## PROBLEM STATEMENT
All of the entries below are to be repeated word for word.

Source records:
******************************

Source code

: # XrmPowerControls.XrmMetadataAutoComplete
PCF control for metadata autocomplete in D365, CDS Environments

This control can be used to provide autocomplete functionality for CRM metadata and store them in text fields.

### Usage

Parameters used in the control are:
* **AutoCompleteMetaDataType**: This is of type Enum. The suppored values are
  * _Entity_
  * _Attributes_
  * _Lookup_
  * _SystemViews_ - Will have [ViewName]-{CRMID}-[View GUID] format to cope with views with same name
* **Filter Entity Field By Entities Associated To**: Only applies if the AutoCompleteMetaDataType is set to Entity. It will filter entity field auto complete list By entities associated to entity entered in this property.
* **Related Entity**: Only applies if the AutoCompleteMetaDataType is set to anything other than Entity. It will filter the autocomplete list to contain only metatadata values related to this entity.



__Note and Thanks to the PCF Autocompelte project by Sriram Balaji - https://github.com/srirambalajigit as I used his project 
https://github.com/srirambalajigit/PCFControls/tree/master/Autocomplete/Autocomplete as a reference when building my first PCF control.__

******************************

## OUTPUT OF THE TASK
Source code

: # XrmPowerControls.XrmMetadataAutoComplete
PCF control for metadata autocomplete in D365, CDS Environments

This control can be used to provide autocomplete functionality for CRM metadata and store them in text fields.

### Usage

Parameters used in the control are:
* **AutoCompleteMetaDataType**: This is of type Enum. The suppored values are
  * _Entity_
  * _Attributes_
  * _Lookup_
  * _SystemViews_ - Will have [ViewName]-{CRMID}-[View GUID] format to cope with views with same name
* **Filter Entity Field By Entities Associated To**: Only applies if the AutoCompleteMetaDataType is set to Entity. It will filter entity field auto complete list By entities associated to entity entered in this property.
* **Related Entity**: Only applies if the AutoCompleteMetaDataType is set to anything other than Entity. It will filter the autocomplete list to contain only metatadata values related to this entity.



__Note and Thanks to the PCF Autocompelte project by Sriram Balaji - https://github.com/srirambalajigit as I used his project 
https://github.com/srirambalajigit/PCFControls/tree/master/Autocomplete/Autocomplete as a reference when building my first PCF control.__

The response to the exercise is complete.